BRÜSSEL - Es wirkt so zufällig dahingestrichelt. Hier ein Klecks Orange, da eine Linie Rosa, ein bisschen Weiß hingewischt. Und doch erkennt jeder Betrachter in Rik Wouters’ Gemälde „Bügeln“ (1912) sofort das lichtdurchflutete häusliche Idyll der Hausfrau, die aufblickt von ihrer Arbeit, zu ihrem geliebten Mann.

International ist Rik Wouters (1882-1916) keine bekannte Größe.
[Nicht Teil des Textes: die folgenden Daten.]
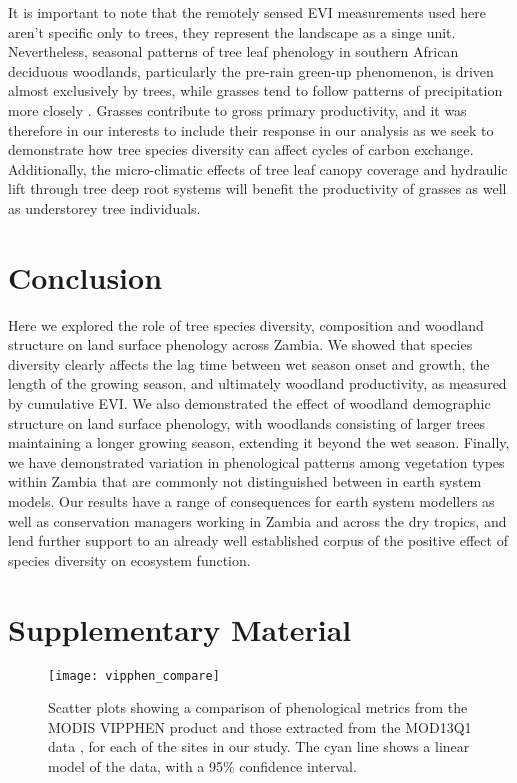 \documentclass[11pt,a4paper]{article}
\newcommand{\beginsupplement}{%
	\setcounter{table}{0}
	\renewcommand{\thetable}{S\arabic{table}}%
	\setcounter{figure}{0}
	\renewcommand{\thefigure}{S\arabic{figure}}%
	}
\begin{document}
It is important to note that the remotely sensed EVI measurements used here aren't specific only to trees, they represent the landscape as a singe unit. Nevertheless, seasonal patterns of tree leaf phenology in southern African deciduous woodlands, particularly the pre-rain green-up phenomenon, is driven almost exclusively by trees, while grasses tend to follow patterns of precipitation more closely \citep{Whitecross2017, Archibald2007, Higgins2011}. Grasses contribute to gross primary productivity, and it was therefore in our interests to include their response in our analysis as we seek to demonstrate how tree species diversity can affect cycles of carbon exchange. Additionally, the micro-climatic effects of tree leaf canopy coverage and hydraulic lift through tree deep root systems will benefit the productivity of grasses as well as understorey tree individuals.

\section{Conclusion}

Here we explored the role of tree species diversity, composition and woodland structure on land surface phenology across Zambia. We showed that species diversity clearly affects the lag time between wet season onset and growth, the length of the growing season, and ultimately woodland productivity, as measured by cumulative EVI. We also demonstrated the effect of woodland demographic structure on land surface phenology, with woodlands consisting of larger trees maintaining a longer growing season, extending it beyond the wet season. Finally, we have demonstrated variation in phenological patterns among vegetation types within Zambia that are commonly not distinguished between in earth system models. Our results have a range of consequences for earth system modellers as well as conservation managers working in Zambia and across the dry tropics, and lend further support to an already well established corpus of the positive effect of species diversity on ecosystem function.

\printbibliography

\section{Supplementary Material}
\beginsupplement

\begin{figure}[H]
\centering
	\texttt{[image: vipphen\_compare]}
	\caption{Scatter plots showing a comparison of phenological metrics from the MODIS VIPPHEN product \citep{VIPPHEN} and those extracted from the MOD13Q1 data \citep{MOD13Q1}, for each of the sites in our study. The cyan line shows a linear model of the data, with a 95\% confidence interval.}
	\label{vipphen_compare}
\end{figure}
\end{document}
Aber der Tischlersohn aus Mechelen gehört zu den bedeutendsten Malern der klassischen Moderne in Belgien, ein Mann des Übergangs vom Impressionismus zum Expressionismus, dessen Werk nun eine Retrospektive in den Königlichen Museen der Schönen Künste in Brüssel glanzvoll vorstellt. Die opulente Ausstellung mit rund 200 Werken ist eine Kooperation mit dem Königlichen Museum für schöne Künste in Antwerpen, das mehr als 100 Werke von Wouters besitzt, davon 26 Gemälde und 19 Skulpturen.

Es ist erstaunlich, wie produktiv der Künstler in seinem allzu kurzen Leben war. Er war an Kieferhöhlenkrebs erkrankt. Bei einer Operation kurz vor seinem Tod verlor er ein Auge und Teile des Kiefers, und doch malte er weiter, 1915 das ikonische Selbstporträt mit schwarzer Augenklappe. Rund 200 Gemälde schuf er, dazu Skulpturen, Zeichnungen, Radierungen. Schon in jungen Jahren arbeitete er in der Werkstatt seines Vaters, schuf Verzierungen für Möbel. Später studierte er Bildhauerei zunächst in Mechelen, später an der Akademie in Brüssel.

1904 traf Wouters die Liebe seines Lebens, Hélène Duerinckx, genannt Nel, 16 Jahre alt, die Künstlern Modell saß. Ein Jahr später heirateten sie, und lange Jahre lebten sie das geradezu klischeehafte Leben des armen Künstlers. Nel ist auf den meisten Gemälden zu sehen, auch die Büglerin ist sie. Sie war eben verfügbar, und in vielen Bildern spürt man auch die große Zuneigung des Künstlers. Aber, das betonen die Ausstellungsmacher, Wouters schuf nicht einfach „gemalte Liebeserklärungen“ an seine Frau.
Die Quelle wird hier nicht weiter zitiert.